I’ve been lucky to be able to write other movies since that time, but if I hadn’t written, haven’t been successful in the time since then, that would be money that I would really, really need. It matters for everybody who actually gets a movie made.

Some questions that would come up, I think people were asking questions, so let’s get to them right now.

If you die, what happens to your residuals?

**Craig:** I believe that they are assigned to your survivor and your estate, as it were.

**John:** Exactly, they really are an ongoing asset. They do persist, it’s not one of those things like a health insurance thing. It’s not that kind of benefit that just goes away, it’s only while you’re alive. It does keep going on.

People ask, “Do you pay taxes on residuals?” Yes, you pay taxes on residuals, they’re income.

**Craig:** You also pay dues on your residuals.

**John:** You do, you pay your 1.5 percent. I think WGA already takes those out before they send it to you.

**Craig:** That’s right, when you get the little statement, they just ask you what your writing income is? Then you fill that out, you send it back to them, they send you back a bill with the calculation of that, plus they’re filing your residuals along since they’re collecting them.

**John:** Do you pay your agent or your manager commissions on residuals?

**Craig:** You do not.

**John:** You do not.

**Craig:** You do not, and for excellent reason, even though agents will bitch and moan about this incessantly. Very simple reason: they didn’t negotiate it, the Writers Guild did, so why should they get any percentage of it?

**John:** They shouldn’t get anything, they did nothing.

**Craig:** No, I deny them their money.

**John:** Anything more we need to wrap up about residuals?

**Craig:** I would just say to tie back to something you kind of hinted at there, in addition to the kind of intellectual justification for why we receive residuals, there is a sort of a moral one as well, residuals do help keep a lot of writers going in between these jobs that we do. This is not always a steady business.

When the companies attack our residual base, they are making it once again very hard for professional writing to be a sustainable career. If I could speak to them now, I would say, “Hey guys, keep in mind that you can’t starve your labor force to the point where they can’t actually bounce back and write another great script.”

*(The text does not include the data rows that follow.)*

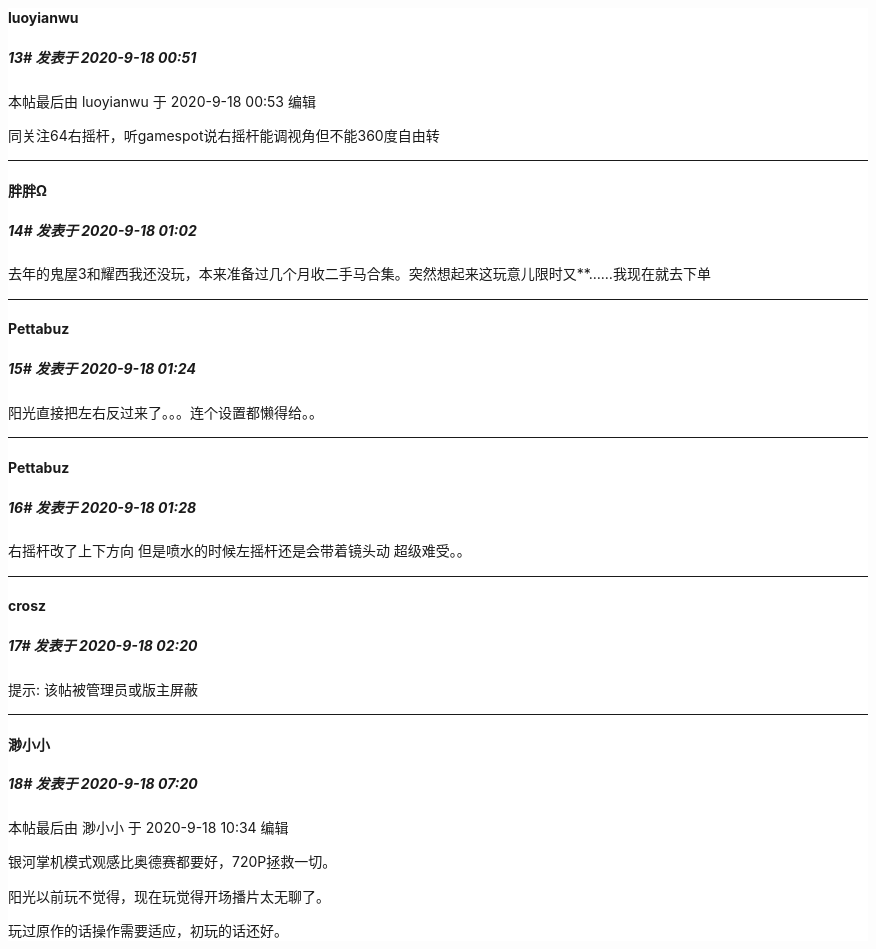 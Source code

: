####  luoyianwu  
##### 13#       发表于 2020-9-18 00:51


 本帖最后由 luoyianwu 于 2020-9-18 00:53 编辑 

同关注64右摇杆，听gamespot说右摇杆能调视角但不能360度自由转


-----

####  胖胖Ω  
##### 14#       发表于 2020-9-18 01:02


去年的鬼屋3和耀西我还没玩，本来准备过几个月收二手马合集。突然想起来这玩意儿限时又**……我现在就去下单


-----

####  Pettabuz  
##### 15#       发表于 2020-9-18 01:24


阳光直接把左右反过来了。。。连个设置都懒得给。。


-----

####  Pettabuz  
##### 16#       发表于 2020-9-18 01:28


右摇杆改了上下方向
但是喷水的时候左摇杆还是会带着镜头动 超级难受。。


-----

####  crosz  
##### 17#       发表于 2020-9-18 02:20

提示: 该帖被管理员或版主屏蔽


-----

####  渺小小  
##### 18#       发表于 2020-9-18 07:20


 本帖最后由 渺小小 于 2020-9-18 10:34 编辑 

银河掌机模式观感比奥德赛都要好，720P拯救一切。


阳光以前玩不觉得，现在玩觉得开场播片太无聊了。

玩过原作的话操作需要适应，初玩的话还好。
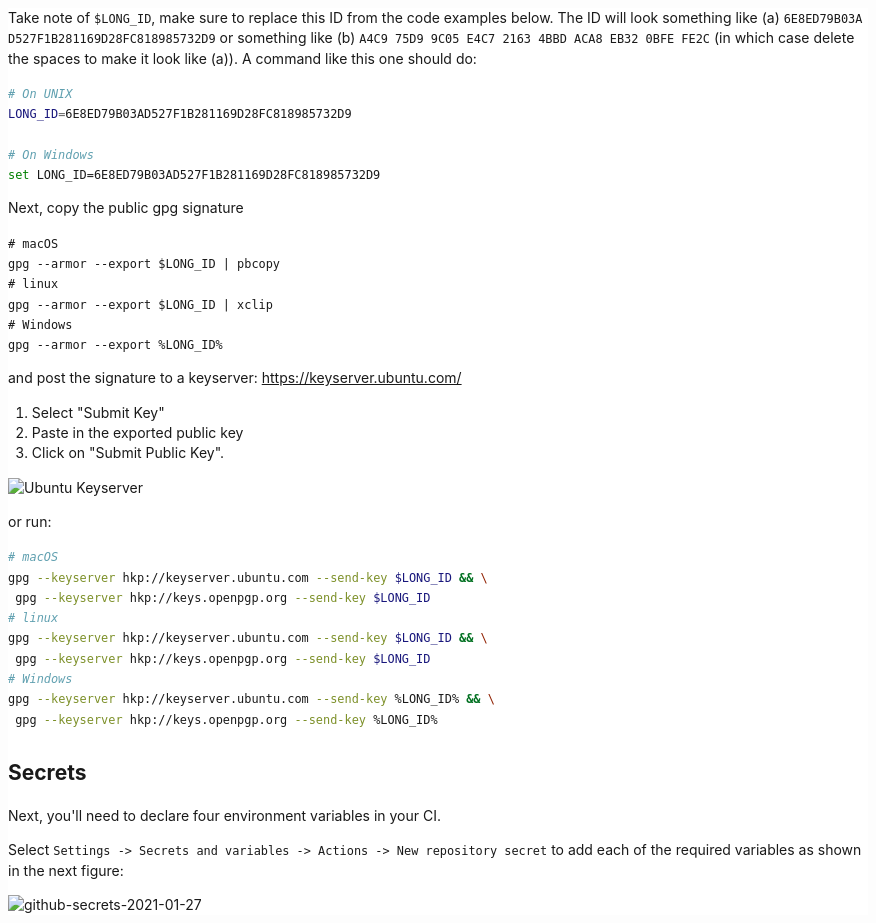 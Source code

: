 Take note of `$LONG_ID`, make sure to replace this ID from the code examples
below. The ID will look something like (a)
`6E8ED79B03AD527F1B281169D28FC818985732D9` or something like (b)
`A4C9 75D9 9C05 E4C7 2163 4BBD ACA8 EB32 0BFE FE2C` (in which case delete the
spaces to make it look like (a)). A command like this one should do:

```bash
# On UNIX
LONG_ID=6E8ED79B03AD527F1B281169D28FC818985732D9

# On Windows
set LONG_ID=6E8ED79B03AD527F1B281169D28FC818985732D9
```

Next, copy the public gpg signature

```
# macOS
gpg --armor --export $LONG_ID | pbcopy
# linux
gpg --armor --export $LONG_ID | xclip
# Windows
gpg --armor --export %LONG_ID%
```

and post the signature to a keyserver: https://keyserver.ubuntu.com/

1. Select "Submit Key"
2. Paste in the exported public key
3. Click on "Submit Public Key".

![Ubuntu Keyserver](https://i.imgur.com/njvOpmq.png)

or run:

```bash
# macOS
gpg --keyserver hkp://keyserver.ubuntu.com --send-key $LONG_ID && \
 gpg --keyserver hkp://keys.openpgp.org --send-key $LONG_ID
# linux
gpg --keyserver hkp://keyserver.ubuntu.com --send-key $LONG_ID && \
 gpg --keyserver hkp://keys.openpgp.org --send-key $LONG_ID
# Windows
gpg --keyserver hkp://keyserver.ubuntu.com --send-key %LONG_ID% && \
 gpg --keyserver hkp://keys.openpgp.org --send-key %LONG_ID%
```

## Secrets

Next, you'll need to declare four environment variables in your CI.

Select `Settings -> Secrets and variables -> Actions -> New repository secret` to add each of the
required variables as shown in the next figure:

  ![github-secrets-2021-01-27](https://user-images.githubusercontent.com/933058/111891685-e0e12400-89b1-11eb-929c-24f5b48b24de.png)
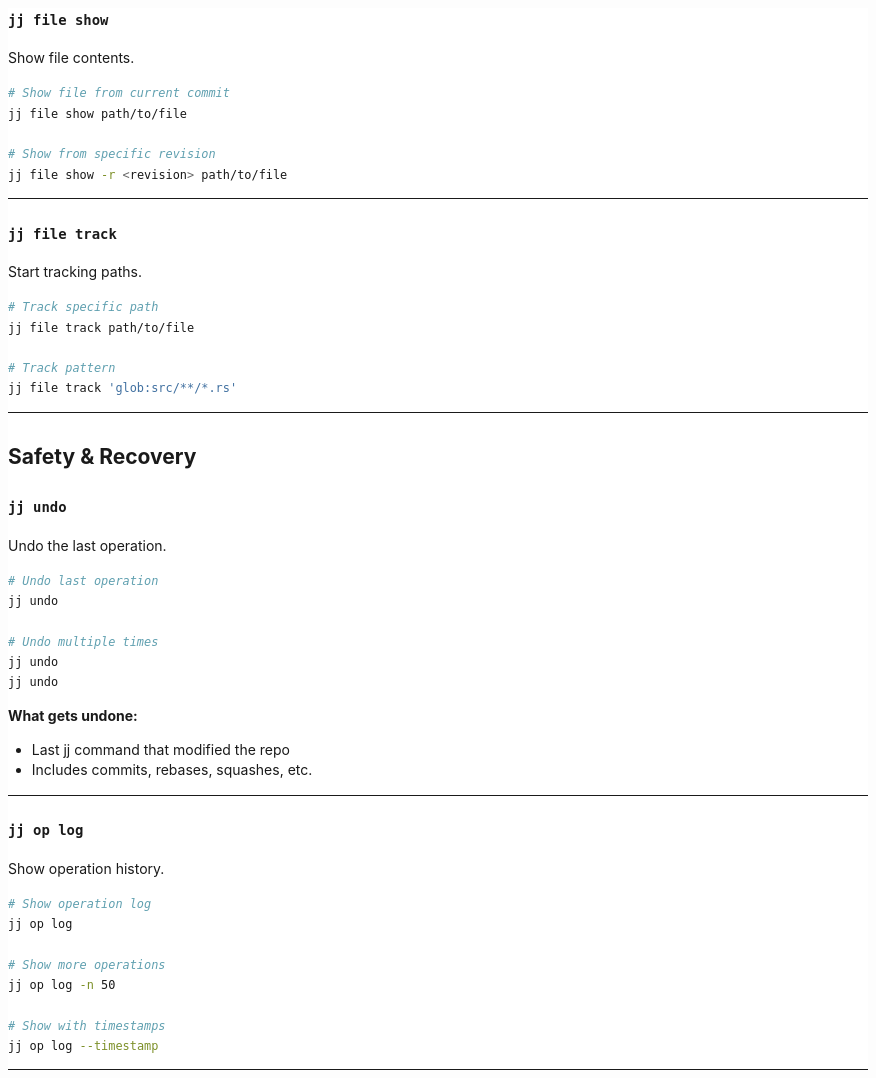 
### `jj file show`

Show file contents.

```bash
# Show file from current commit
jj file show path/to/file

# Show from specific revision
jj file show -r <revision> path/to/file
```

---

### `jj file track`

Start tracking paths.

```bash
# Track specific path
jj file track path/to/file

# Track pattern
jj file track 'glob:src/**/*.rs'
```

---

## Safety & Recovery

### `jj undo`

Undo the last operation.

```bash
# Undo last operation
jj undo

# Undo multiple times
jj undo
jj undo
```

**What gets undone:**
- Last jj command that modified the repo
- Includes commits, rebases, squashes, etc.

---

### `jj op log`

Show operation history.

```bash
# Show operation log
jj op log

# Show more operations
jj op log -n 50

# Show with timestamps
jj op log --timestamp
```

--- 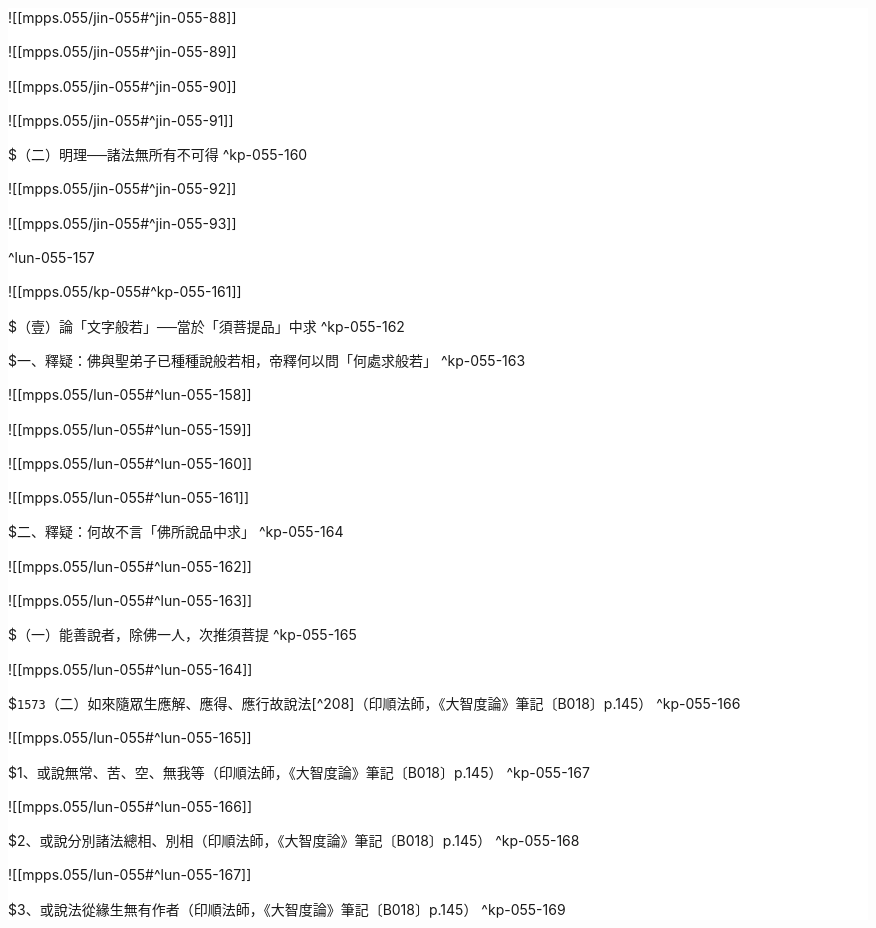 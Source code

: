 ![[mpps.055/jin-055#^jin-055-88]]

![[mpps.055/jin-055#^jin-055-89]]

![[mpps.055/jin-055#^jin-055-90]]

![[mpps.055/jin-055#^jin-055-91]]

 $（二）明理──諸法無所有不可得 ^kp-055-160

![[mpps.055/jin-055#^jin-055-92]]

![[mpps.055/jin-055#^jin-055-93]]

 ^lun-055-157

![[mpps.055/kp-055#^kp-055-161]]

 $（壹）論「文字般若」──當於「須菩提品」中求 ^kp-055-162

 $一、釋疑：佛與聖弟子已種種說般若相，帝釋何以問「何處求般若」 ^kp-055-163

![[mpps.055/lun-055#^lun-055-158]]

![[mpps.055/lun-055#^lun-055-159]]

![[mpps.055/lun-055#^lun-055-160]]

![[mpps.055/lun-055#^lun-055-161]]

 $二、釋疑：何故不言「佛所說品中求」 ^kp-055-164

![[mpps.055/lun-055#^lun-055-162]]

![[mpps.055/lun-055#^lun-055-163]]

 $（一）能善說者，除佛一人，次推須菩提 ^kp-055-165

![[mpps.055/lun-055#^lun-055-164]]

 $`1573`（二）如來隨眾生應解、應得、應行故說法[^208]（印順法師，《大智度論》筆記〔B018〕p.145） ^kp-055-166

![[mpps.055/lun-055#^lun-055-165]]

 $1、或說無常、苦、空、無我等（印順法師，《大智度論》筆記〔B018〕p.145） ^kp-055-167

![[mpps.055/lun-055#^lun-055-166]]

 $2、或說分別諸法總相、別相（印順法師，《大智度論》筆記〔B018〕p.145） ^kp-055-168

![[mpps.055/lun-055#^lun-055-167]]

 $3、或說法從緣生無有作者（印順法師，《大智度論》筆記〔B018〕p.145） ^kp-055-169
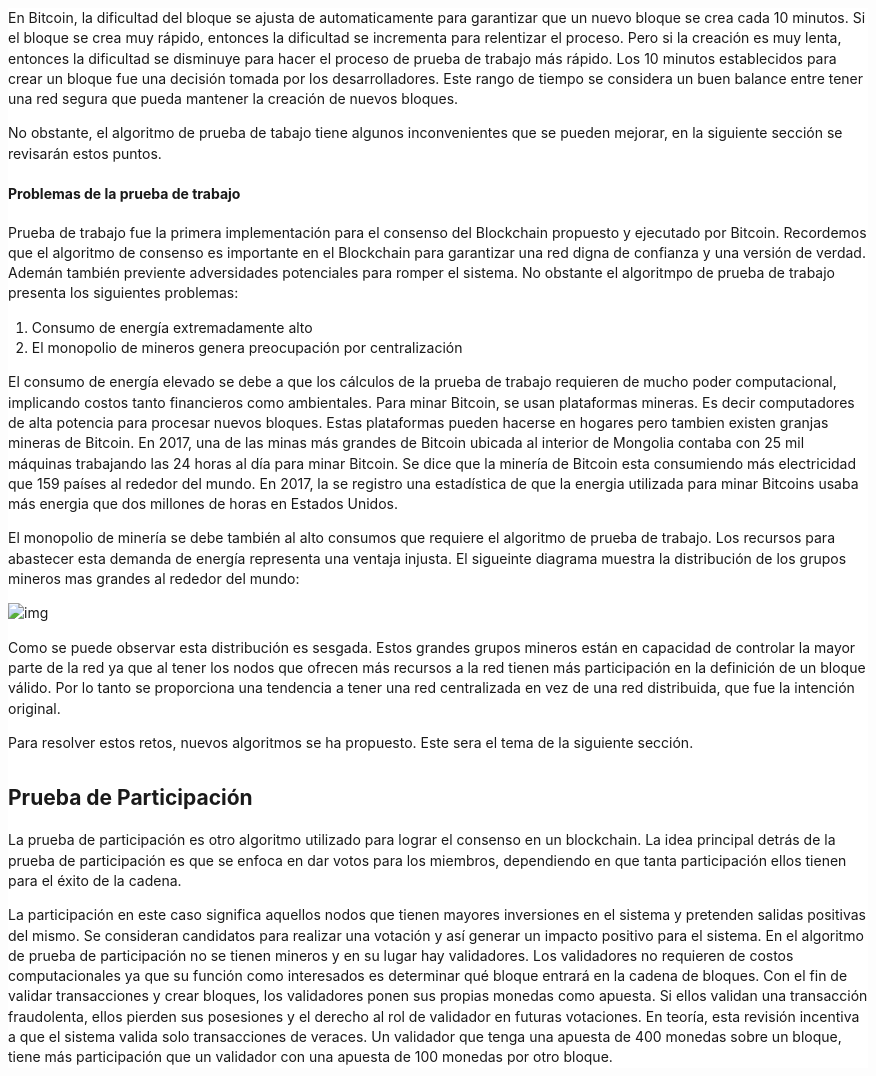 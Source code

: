 En Bitcoin, la dificultad del bloque se ajusta de automaticamente para garantizar que un nuevo bloque se crea cada 10 minutos. Si el bloque se crea muy rápido, entonces la dificultad se incrementa para relentizar el proceso. Pero si la creación es muy lenta, entonces la dificultad se disminuye para hacer el proceso de prueba de trabajo más rápido. Los 10 minutos establecidos para crear un bloque fue una decisión tomada por los desarrolladores. Este rango de tiempo se considera un buen balance entre tener una red segura que pueda mantener la creación de nuevos bloques.

No obstante, el algoritmo de prueba de tabajo tiene algunos inconvenientes que se pueden mejorar, en la siguiente sección se revisarán estos puntos.

#### Problemas de la prueba de trabajo

Prueba de trabajo fue la primera implementación para el consenso del Blockchain propuesto y ejecutado por Bitcoin. Recordemos que el algoritmo de consenso es importante en el Blockchain para garantizar una red digna de confianza y una versión de verdad. Ademán también previente adversidades potenciales para romper el sistema. No obstante el algoritmpo de prueba de trabajo presenta los siguientes problemas:

1.  Consumo de energía extremadamente alto
2.  El monopolio de mineros genera preocupación por centralización

El consumo de energía elevado se debe a que los cálculos de la prueba de trabajo requieren de mucho poder computacional, implicando costos tanto financieros como ambientales. Para minar Bitcoin, se usan plataformas mineras. Es decir computadores de alta potencia para procesar nuevos bloques. Estas plataformas pueden hacerse en hogares pero tambien existen granjas mineras de Bitcoin. En 2017, una de las minas más grandes de Bitcoin ubicada al interior de Mongolia contaba con 25 mil máquinas trabajando las 24 horas al día para minar Bitcoin. Se dice que la minería de Bitcoin esta consumiendo más electricidad que 159 países al rededor del mundo. En 2017, la se registro una estadística de que la energia utilizada para minar Bitcoins usaba más energia que dos millones de horas en Estados Unidos.

El monopolio de minería se debe también al alto consumos que requiere el algoritmo de prueba de trabajo. Los recursos para abastecer esta demanda de energía representa una ventaja injusta. El sigueinte diagrama muestra la distribución de los grupos mineros mas grandes al rededor del mundo:

![img](../../images/blockchain/14-pooled-mining.webp "Pooled Mining")

Como se puede observar esta distribución es sesgada. Estos grandes grupos mineros están en capacidad de controlar la mayor parte de la red ya que al tener los nodos que ofrecen más recursos a la red tienen más participación en la definición de un bloque válido. Por lo tanto se proporciona una tendencia a tener una red centralizada en vez de una red distribuida, que fue la intención original.

Para resolver estos retos, nuevos algoritmos se ha propuesto. Este sera el tema de la siguiente sección.

## Prueba de Participación

La prueba de participación es otro algoritmo utilizado para lograr el consenso en un blockchain. La idea principal detrás de la prueba de participación es que se enfoca en dar votos para los miembros, dependiendo en que tanta participación ellos tienen para el éxito de la cadena.

La participación en este caso significa aquellos nodos que tienen mayores inversiones en el sistema y pretenden  salidas positivas del mismo. Se consideran candidatos para realizar una votación y así generar un impacto positivo para el sistema. En el algoritmo de prueba de participación no se tienen mineros y en su lugar hay validadores. Los validadores no requieren de costos computacionales ya que su función como interesados es determinar qué bloque entrará en la cadena de bloques. Con el fin de validar transacciones y crear bloques, los validadores ponen sus propias monedas como apuesta. Si ellos validan una transacción fraudolenta, ellos pierden sus posesiones y el derecho al rol de validador en futuras votaciones. En teoría, esta revisión incentiva a que el sistema valida solo transacciones de veraces. Un validador que tenga una apuesta de 400 monedas sobre un bloque, tiene más participación que un validador con una apuesta de 100 monedas por otro bloque.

You need people to stick with it, even if they have one or two years where they’re off, or they can’t find it, or they’re just not writing the stuff you want. Residuals are what keep people going, so it’s mission critical that we maintain those, fight for those, and seek to improve them every three years. There we go.

**John:** Great, thank you so much for this talk on residuals.

**Craig:** Thank you, and of course, thanks to our fine cleaning lady.

**John:** She does excellent work.

**Craig:** I’m sure right now she’s at home, staring at her husband, saying, “There’s the weirdest white guy. There’s no one there, he’s talking into a fake microphone.”

**John:** Yeah, it’s going to happen. All right, thank you, sir.